“I thought ‘How am I going to be a doctor if I can’t pass undergrad chemistry?’” Keever recalled.
To call Keever a success story today would be an understatement. As the sole owner of Smoky Mountain Obstetrics & Gynecology, she has a staff of 30 on her payroll, including four midwives and two other doctors.
Last week, Keever broke ground on a new $2 million, 10,000-square-foot office in Sylva — the central location for a practice that serves a four-county area.
Holding the shovels alongside her were a couple of retired professors from her formative undergrad years at Western Carolina University, including her chemistry professor who coached and mentored her into graduating from the class with honors by the semester’s end.
“They are the ones who believed in me in the beginning who said ‘If this is your dream, we can help you achieve it.’ Who better to have than the people who encouraged you all the way along?” the 46-year-old said.
That spirit of determination has served Keever well.
Her practice delivers 650 babies a year, all at MedWest-Harris. But is hardly the sum total of their service line.
The new 10,000-square-foot office will not only include more and bigger exam rooms, but also procedure rooms for the growing number of outpatient services that can be performed in an office setting instead of at the hospital.
“It will be totally customized to be exactly what we need to take care of women,” Keever said.
The new office will sit smack dab across the road from MedWest-Harris hospital, on the hill beside Nick and Nate’s pizza restaurant. The proximity was important.
“When babies come out, that baby has to come out now,” Keever said. “Sometimes you don’t get much notice. The mom rolls in fully dilated and ready to push.”
It would have been hard to beat the location of her current office, though, where a strategically placed zip line could theoretically deliver her from the parking lot through a window of the hospital’s delivery wing.
But the new digs are a very close second — there’s still a direct line of sight and the office driveway shares an intersection with the hospital’s entrance drive.
“I could get in the operating room before they could get a woman down there for an emergency C-section, whether I run because it is nice weather and I have good shoes on or if I have heels on and jump in my car,” Keever said.
The movement to streamline medicine in America means OB/GYN physicians are also increasingly treating any health care issues that crop up during a woman’s pregnancy, not just delivering their babies. An ear infection no longer means a separate trip to the family doc.

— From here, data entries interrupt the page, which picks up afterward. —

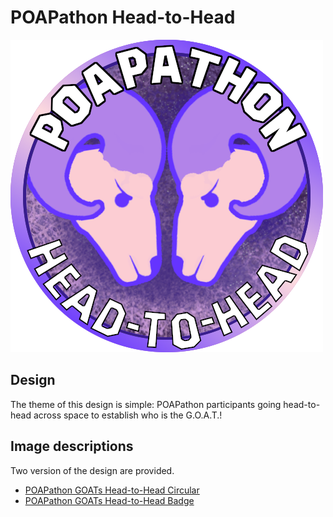 # POAPathon Head-to-Head

![POAPathon GOATs Head-to-Head](POAPathon_Head_to_Head.png)

## Design

The theme of this design is simple: POAPathon participants going head-to-head across space to establish who is the G.O.A.T.!

## Image descriptions

Two version of the design are provided.

- [POAPathon GOATs Head-to-Head Circular](POAPathon_Head_to_Head.png)
- [POAPathon GOATs Head-to-Head Badge](POAPathon_Head_to_Head.png)
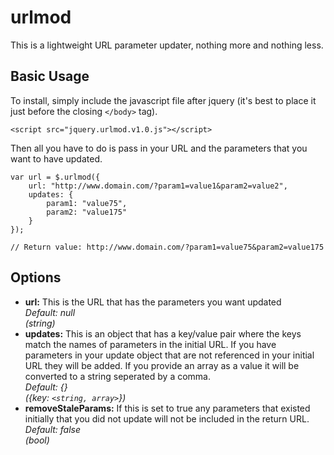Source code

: urlmod
======

This is a lightweight URL parameter updater, nothing more and nothing less.

Basic Usage
-------------
To install, simply include the javascript file after jquery (it's best to place it just before the closing `</body>` tag).
	
	<script src="jquery.urlmod.v1.0.js"></script>

Then all you have to do is pass in your URL and the parameters that you want to have updated.
	
	var url = $.urlmod({
		url: "http://www.domain.com/?param1=value1&param2=value2",
		updates: {
			param1: "value75",
			param2: "value175"
		}
	});

	// Return value: http://www.domain.com/?param1=value75&param2=value175


Options
--------------------
*	**url:** This is the URL that has the parameters you want updated  	
	*Default: null*  	
	*(string)*
*	**updates:** This is an object that has a key/value pair where the keys match the names of parameters in the initial URL. If you have parameters in your update object that are not referenced in your initial URL they will be added. If you provide an array as a value it will be converted to a string seperated by a comma.   	
	*Default: {}*   	
	*({key: `<string, array>`})*
*   **removeStaleParams:** If this is set to true any parameters that existed initially that you did not update will not be included in the return URL.  	
	*Default: false*  	
	*(bool)*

“It is really total care of the pregnant or reproductive age woman,” Keever said.
The growing role of her practice and growing volume of patients is prompting Keever to add a fourth doctor, but she said she is going to take her time to find the right person. In fact, she’ll be recruiting two doctors, since a longtime doctor in the practice, Dr. Anton Van Duuren, is soon retiring.
“We want people who will be part of the community and will stick around,” Keever said. “I really want to build this into something great.”